(Excerpts from a dataset)
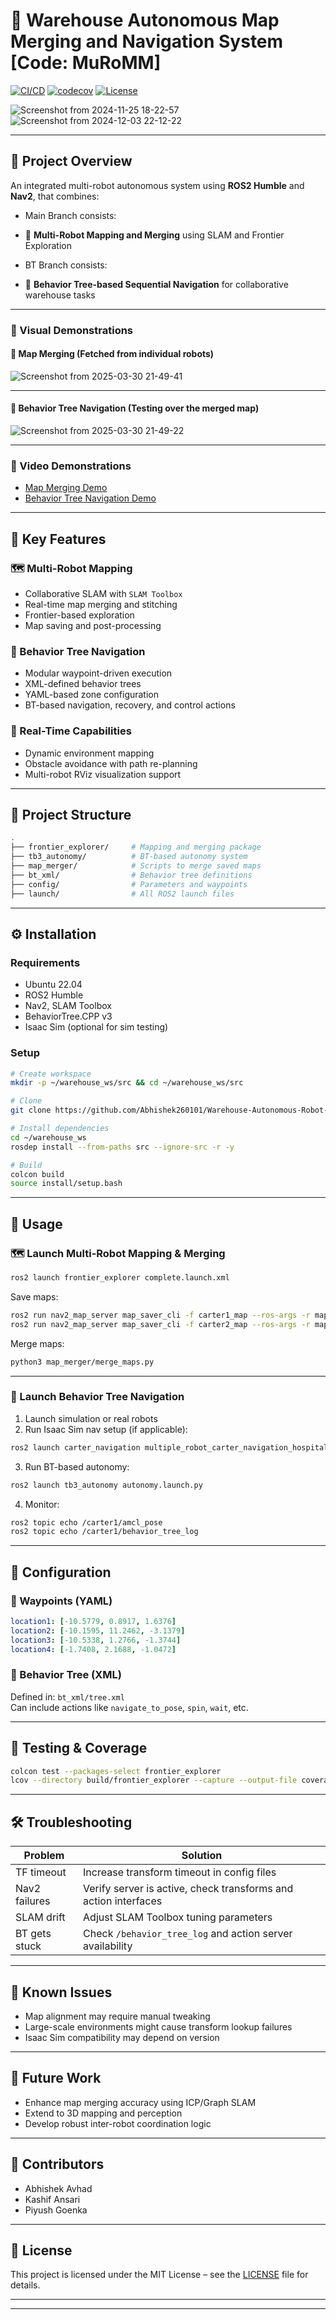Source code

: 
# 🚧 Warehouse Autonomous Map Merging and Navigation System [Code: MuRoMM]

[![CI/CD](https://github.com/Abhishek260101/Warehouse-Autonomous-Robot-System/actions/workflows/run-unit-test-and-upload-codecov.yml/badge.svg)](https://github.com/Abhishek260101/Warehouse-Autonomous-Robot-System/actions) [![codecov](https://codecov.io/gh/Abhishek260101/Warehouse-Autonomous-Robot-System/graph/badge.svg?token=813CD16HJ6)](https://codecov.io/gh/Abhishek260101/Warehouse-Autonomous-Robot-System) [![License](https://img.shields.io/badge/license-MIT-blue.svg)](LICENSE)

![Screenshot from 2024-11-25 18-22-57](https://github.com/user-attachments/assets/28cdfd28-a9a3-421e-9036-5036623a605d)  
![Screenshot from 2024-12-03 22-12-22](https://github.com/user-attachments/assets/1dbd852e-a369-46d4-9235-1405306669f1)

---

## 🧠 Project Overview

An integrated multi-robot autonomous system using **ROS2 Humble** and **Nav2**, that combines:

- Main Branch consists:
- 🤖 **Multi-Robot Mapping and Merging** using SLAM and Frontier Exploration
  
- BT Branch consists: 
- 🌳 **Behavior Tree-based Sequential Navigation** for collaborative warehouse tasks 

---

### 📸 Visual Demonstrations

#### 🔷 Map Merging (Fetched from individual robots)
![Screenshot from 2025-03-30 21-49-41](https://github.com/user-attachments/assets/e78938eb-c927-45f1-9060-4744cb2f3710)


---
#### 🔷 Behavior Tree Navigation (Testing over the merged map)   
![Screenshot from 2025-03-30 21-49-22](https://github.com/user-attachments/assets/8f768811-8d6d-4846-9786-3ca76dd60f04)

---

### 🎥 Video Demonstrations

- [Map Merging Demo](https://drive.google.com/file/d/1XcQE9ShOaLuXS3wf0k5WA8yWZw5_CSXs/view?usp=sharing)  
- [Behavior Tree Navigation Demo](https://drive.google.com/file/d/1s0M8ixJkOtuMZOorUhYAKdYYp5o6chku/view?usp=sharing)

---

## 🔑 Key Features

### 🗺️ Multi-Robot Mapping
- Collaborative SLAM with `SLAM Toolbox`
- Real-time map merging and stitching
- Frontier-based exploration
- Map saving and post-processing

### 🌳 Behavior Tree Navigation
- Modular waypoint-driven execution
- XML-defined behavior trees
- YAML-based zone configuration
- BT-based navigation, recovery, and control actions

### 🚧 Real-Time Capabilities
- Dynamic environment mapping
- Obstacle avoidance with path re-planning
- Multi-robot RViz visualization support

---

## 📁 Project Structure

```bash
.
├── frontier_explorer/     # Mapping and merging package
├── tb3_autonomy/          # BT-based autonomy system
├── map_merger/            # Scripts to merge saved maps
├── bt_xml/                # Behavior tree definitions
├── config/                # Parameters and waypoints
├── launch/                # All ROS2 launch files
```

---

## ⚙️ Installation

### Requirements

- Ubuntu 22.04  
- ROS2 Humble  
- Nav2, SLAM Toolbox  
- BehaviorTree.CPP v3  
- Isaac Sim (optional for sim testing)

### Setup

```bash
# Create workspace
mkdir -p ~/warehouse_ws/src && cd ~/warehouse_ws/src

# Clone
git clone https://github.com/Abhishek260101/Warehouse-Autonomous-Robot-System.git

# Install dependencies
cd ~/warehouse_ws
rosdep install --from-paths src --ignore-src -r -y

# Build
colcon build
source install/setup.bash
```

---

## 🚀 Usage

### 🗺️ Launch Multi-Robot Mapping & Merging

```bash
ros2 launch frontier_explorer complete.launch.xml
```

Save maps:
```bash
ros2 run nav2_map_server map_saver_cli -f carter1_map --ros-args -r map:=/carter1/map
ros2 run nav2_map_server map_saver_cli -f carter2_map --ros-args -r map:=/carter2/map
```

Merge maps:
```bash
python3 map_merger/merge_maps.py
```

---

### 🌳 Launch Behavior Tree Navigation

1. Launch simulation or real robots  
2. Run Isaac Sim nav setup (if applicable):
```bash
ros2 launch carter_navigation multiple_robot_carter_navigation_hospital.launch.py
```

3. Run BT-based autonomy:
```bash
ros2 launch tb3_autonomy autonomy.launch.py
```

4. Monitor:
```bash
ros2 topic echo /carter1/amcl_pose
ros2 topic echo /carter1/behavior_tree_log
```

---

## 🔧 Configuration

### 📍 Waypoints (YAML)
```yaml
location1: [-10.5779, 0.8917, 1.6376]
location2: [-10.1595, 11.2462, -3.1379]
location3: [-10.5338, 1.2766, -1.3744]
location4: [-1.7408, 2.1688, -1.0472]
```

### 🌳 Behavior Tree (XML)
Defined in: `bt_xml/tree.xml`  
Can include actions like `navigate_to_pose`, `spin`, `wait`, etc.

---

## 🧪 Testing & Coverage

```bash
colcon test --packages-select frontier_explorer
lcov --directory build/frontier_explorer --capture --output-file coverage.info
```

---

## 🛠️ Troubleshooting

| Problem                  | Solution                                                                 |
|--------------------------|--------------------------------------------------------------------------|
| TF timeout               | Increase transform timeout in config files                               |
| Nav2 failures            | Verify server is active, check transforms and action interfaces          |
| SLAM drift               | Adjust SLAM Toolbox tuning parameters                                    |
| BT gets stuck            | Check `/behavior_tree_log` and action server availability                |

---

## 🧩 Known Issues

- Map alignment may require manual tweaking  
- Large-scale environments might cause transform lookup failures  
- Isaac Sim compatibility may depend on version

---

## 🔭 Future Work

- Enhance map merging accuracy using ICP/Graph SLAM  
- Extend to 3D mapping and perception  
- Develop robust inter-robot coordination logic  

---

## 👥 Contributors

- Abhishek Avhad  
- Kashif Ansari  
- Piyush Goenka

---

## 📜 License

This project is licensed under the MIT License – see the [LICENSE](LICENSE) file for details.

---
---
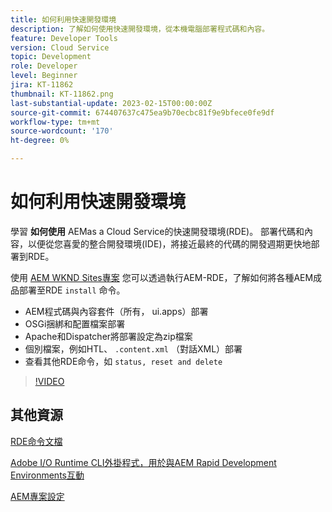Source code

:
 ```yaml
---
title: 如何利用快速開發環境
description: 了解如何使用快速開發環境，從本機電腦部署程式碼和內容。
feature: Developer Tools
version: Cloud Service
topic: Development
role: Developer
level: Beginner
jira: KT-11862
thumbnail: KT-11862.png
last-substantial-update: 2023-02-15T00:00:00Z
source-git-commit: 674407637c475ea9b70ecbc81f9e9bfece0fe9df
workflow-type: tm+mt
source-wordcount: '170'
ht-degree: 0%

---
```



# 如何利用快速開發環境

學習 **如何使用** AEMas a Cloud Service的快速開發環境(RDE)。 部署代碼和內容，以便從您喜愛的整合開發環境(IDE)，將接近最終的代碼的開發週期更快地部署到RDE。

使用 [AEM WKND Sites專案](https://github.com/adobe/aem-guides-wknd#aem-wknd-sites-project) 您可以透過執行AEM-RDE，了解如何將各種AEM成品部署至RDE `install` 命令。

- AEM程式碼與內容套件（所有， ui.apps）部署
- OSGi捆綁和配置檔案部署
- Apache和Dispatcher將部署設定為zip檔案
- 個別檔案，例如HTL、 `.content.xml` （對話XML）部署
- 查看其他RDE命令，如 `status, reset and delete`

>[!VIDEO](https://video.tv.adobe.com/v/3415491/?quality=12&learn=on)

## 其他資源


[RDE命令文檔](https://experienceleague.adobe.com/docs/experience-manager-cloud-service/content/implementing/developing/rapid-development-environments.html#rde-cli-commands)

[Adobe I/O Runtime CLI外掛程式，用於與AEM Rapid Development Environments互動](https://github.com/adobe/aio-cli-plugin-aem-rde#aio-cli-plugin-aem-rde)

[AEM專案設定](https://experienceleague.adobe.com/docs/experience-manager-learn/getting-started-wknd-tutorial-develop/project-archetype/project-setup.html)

(Work task)
The word "content" appears in some of the lines above. Copy those lines.

(Solution to this exercise)
- 個別檔案，例如HTL、 `.content.xml` （對話XML）部署
[RDE命令文檔](https://experienceleague.adobe.com/docs/experience-manager-cloud-service/content/implementing/developing/rapid-development-environments.html#rde-cli-commands)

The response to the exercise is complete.